- Location: Boone Township, St. Charles County, Missouri, USA
- Nearest city: Chesterfield, MO
- Coordinates: 38°39′47″N 90°42′32″W﻿ / ﻿38.663°N 90.709°W
- Area: 2,547 acres (10.3 km^{2})
- Established: 1978
- Governing body: Missouri Department of Conservation
- Website: Official website

= Howell Island Conservation Area =

Protected land in Missouri, U.S.

Howell Island Conservation Area protected area covering 2547 acre and managed by the Missouri Department of Conservation on Howell Island located in the Missouri River in Boone Township, St. Charles County, Missouri, although the MDOC land surrounding the parking area is in St. Louis County. The island is bounded by the Missouri River on the north side and Centaur Chute to the south. The island is mostly forested in bottomland trees such as sycamore and cottonwood.

== History ==
The island was named for either Thomas or John Howell, who were early settlers in the area. The island was purchased by the Department of Conservation in 1978. The island was submerged during the Great Flood of 1993.

== Geography ==
This is a low lying, tree-covered island in the Missouri River. When the river is about 16 ft at the St. Charles gauge (about 17.8 miles downstream), the Centaur causeway, which provides land access, is flooded. The island is covered by 2336 acre of forest and woodland, 94 acre of old fields, and 117 acre of crop lands.

== Recreation ==
The area provides a limited amount of recreational activities.
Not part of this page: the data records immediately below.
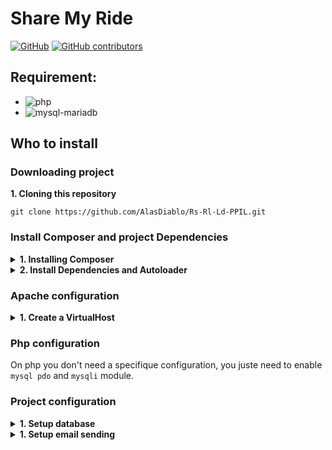 # Share My Ride

[![GitHub](https://img.shields.io/github/license/AlasDiablo/Rs-Rl-Ld-PPIL?style=for-the-badge)](https://github.com/AlasDiablo/Rs-Rl-Ld-PPIL/blob/master/LICENSE)
[![GitHub contributors](https://img.shields.io/github/contributors-anon/AlasDiablo/Rs-Rl-Ld-PPIL?style=for-the-badge)](https://github.com/AlasDiablo/Rs-Rl-Ld-PPIL/graphs/contributors)

## Requirement:

- ![php](https://img.shields.io/badge/php-%5E7.3-blue?style=flat-square&logo=PHP)
- ![mysql-mariadb](https://img.shields.io/badge/MySQL-MariaDB-blue?style=flat-square&logo=MariaDB)

## Who to install

### Downloading project

<summary><b>1. Cloning this repository</b></summary>

```
git clone https://github.com/AlasDiablo/Rs-Rl-Ld-PPIL.git
```

### Install Composer and project Dependencies

<details><summary><b>1. Installing Composer</b></summary>
<ul><li>

A. Downloading Composer:
- Windows:
[Composer-Setup.exe](https://getcomposer.org/Composer-Setup.exe)    
- Ubuntu & other:
[Command-line installation](https://getcomposer.org/download/)
</li>
<li>
B. Chose php version (Windows only):<br>
<img src="https://raw.githubusercontent.com/AlasDiablo/Rs-Rl-Ld-PPIL/readme/readme-assets/compser.jpg" alt="composer-windows" width="400px"/>

</li></ul>
</details>

<details><summary><b>2. Install Dependencies and Autoloader</b></summary>
<ul><li>
A. Via make

```
project location $> make
```
</li>
<li>
B. Via composer directly

```
project location $> composer install
```
</li></ul>
</details>

### Apache configuration

<details><summary><b>1. Create a VirtualHost</b></summary>
<ul><li>

A. For the apache configuration you need to create a VirtualHost with the name of your choice.

</li><li>

B. This VirtualHost need to allow override this is needed by the `.htaccess` file.

</li><li>

C. Don't forget to enable `mod_write` on apache, the `.htaccess` file use this module for enable feature for slim(php framework for url rooting).

</li></ul>
</details>

### Php configuration

On php you don't need a specifique configuration, you juste need to enable `mysql pdo` and `mysqli` module.

### Project configuration

<details><summary><b>1. Setup database</b></summary>
<ul><li>

A. Import tables into the DBMS
- Import `sql/bdd.sql` (tables use for all interation on the application).
- Import `sql/ville_france.sql` (table containing all french city).

</li><li>

B. Create database config file
- Create a new folder into `src` named `conf`.
- Create a new file into `src/conf` named `conf.ini`.
- Add this content into it with the proper modification:
```ini
# driver to use
driver=mysql
# DBMS ip or domain name
host=127.0.0.1
# DBMS port
port=3307
# Name of your database
database=test
# Username use with your DBMS
username=root
# Password linked to your Username
password=
```

</li></ul>
</details>

<details><summary><b>1. Setup email sending</b></summary>
<ul><li>

A. Create email config file (gmail service)
- Create a new folder into `src` named `conf`.
- Create a new file into `src/conf` named `email.ini`.
- Add this content into it with the proper modification:
```ini
# Your gmail username (equivalent to your email)
username=email@gmail.com
# Your gmail password (Is highly recommended to create an application password)
password="My password"
```

</li><li>

A. Create email config file (other service)
- Create a new folder into `src` named `conf`0
- Create a new file into `src/conf` named `email.ini`.
- Add this content into it with the proper modification:
```ini
# Your username
username=email@email.com
# Your password
password="My password"
```
- Edit `src/util/EmailFactory.php` and change the host, port and all information you need to change for matching the config for sur stmp server/service.

</li></ul>
</details>
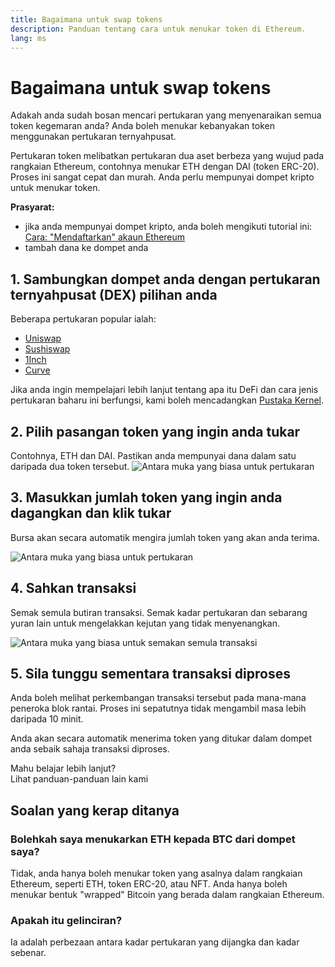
 ```yaml
---
title: Bagaimana untuk swap tokens
description: Panduan tentang cara untuk menukar token di Ethereum.
lang: ms
---
```


# Bagaimana untuk swap tokens

Adakah anda sudah bosan mencari pertukaran yang menyenaraikan semua token kegemaran anda? Anda boleh menukar kebanyakan token menggunakan pertukaran ternyahpusat.

Pertukaran token melibatkan pertukaran dua aset berbeza yang wujud pada rangkaian Ethereum, contohnya menukar ETH dengan DAI (token ERC-20). Proses ini sangat cepat dan murah. Anda perlu mempunyai dompet kripto untuk menukar token.

**Prasyarat:**

- jika anda mempunyai dompet kripto, anda boleh mengikuti tutorial ini: [Cara: "Mendaftarkan" akaun Ethereum](/guides/how-to-register-an-ethereum-account/)
- tambah dana ke dompet anda

## 1. Sambungkan dompet anda dengan pertukaran ternyahpusat (DEX) pilihan anda

Beberapa pertukaran popular ialah:

- [Uniswap](https://app.uniswap.org/#/swap)
- [Sushiswap](https://www.sushi.com/swap)
- [1Inch](https://app.1inch.io/#/1/unified/swap/ETH/DAI)
- [Curve](https://curve.fi/#/ethereum/swap)

Jika anda ingin mempelajari lebih lanjut tentang apa itu DeFi dan cara jenis pertukaran baharu ini berfungsi, kami boleh mencadangkan [Pustaka Kernel](https://library.kernel.community/Topic+-+DeFi/Topic+-+DeFi).

## 2. Pilih pasangan token yang ingin anda tukar

Contohnya, ETH dan DAI. Pastikan anda mempunyai dana dalam satu daripada dua token tersebut. ![Antara muka yang biasa untuk pertukaran](./swap1.png)

## 3. Masukkan jumlah token yang ingin anda dagangkan dan klik tukar

Bursa akan secara automatik mengira jumlah token yang akan anda terima.

![Antara muka yang biasa untuk pertukaran](./swap2.png)

## 4. Sahkan transaksi

Semak semula butiran transaksi. Semak kadar pertukaran dan sebarang yuran lain untuk mengelakkan kejutan yang tidak menyenangkan.

![Antara muka yang biasa untuk semakan semula transaksi](./swap3.png)

## 5. Sila tunggu sementara transaksi diproses

Anda boleh melihat perkembangan transaksi tersebut pada mana-mana peneroka blok rantai. Proses ini sepatutnya tidak mengambil masa lebih daripada 10 minit.

Anda akan secara automatik menerima token yang ditukar dalam dompet anda sebaik sahaja transaksi diproses.
<br />

<Alert variant="update">
<Emoji text=":eyes:" className="text-4xl"/>
<AlertContent className="justify-between flex-row items-center">
  <div>Mahu belajar lebih lanjut?</div>
  <ButtonLink href="/guides/">
    Lihat panduan-panduan lain kami
  </ButtonLink>
</AlertContent>
</Alert>

## Soalan yang kerap ditanya

### Bolehkah saya menukarkan ETH kepada BTC dari dompet saya?

Tidak, anda hanya boleh menukar token yang asalnya dalam rangkaian Ethereum, seperti ETH, token ERC-20, atau NFT. Anda hanya boleh menukar bentuk "wrapped" Bitcoin yang berada dalam rangkaian Ethereum.

### Apakah itu gelinciran?

Ia adalah perbezaan antara kadar pertukaran yang dijangka dan kadar sebenar.
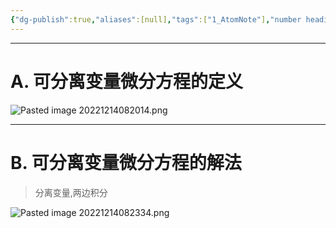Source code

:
 ```yaml
---
{"dg-publish":true,"aliases":[null],"tags":["1_AtomNote"],"number headings":"auto, first-level 1, max 6, A.1.","Created-Date":"2022-12-14 08:19:22","Modified-Date":"2024-04-18 11:53:30","permalink":"/A01_Lessons/Aa01_高等数学/可分离变量微分方程/","dgPassFrontmatter":true}
---
```





---

# A. 可分离变量微分方程的定义


![Pasted image 20221214082014.png](/img/user/Z02_ObFiles/Attachments/Pasted%20image%2020221214082014.png)



---


# B. 可分离变量微分方程的解法

>分离变量,两边积分




![Pasted image 20221214082334.png](/img/user/Z02_ObFiles/Attachments/Pasted%20image%2020221214082334.png)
Camping is permitted by boaters who are traveling the Missouri River between April 1 and September 30, so long as they camp within 100 yd of the river. There is an 8.0 mi multi-use trail on the island open to hiking and biking. Horses are not permitted on the island.

===Hunting and fishing ===
Fishing is permitted in the Missouri River, which borders the north side of the island for 5 mi, as well as the Centaur Chute. Hunting is permitted during hunting season provided that regulations are followed. Deer hunting is permitted by archery only.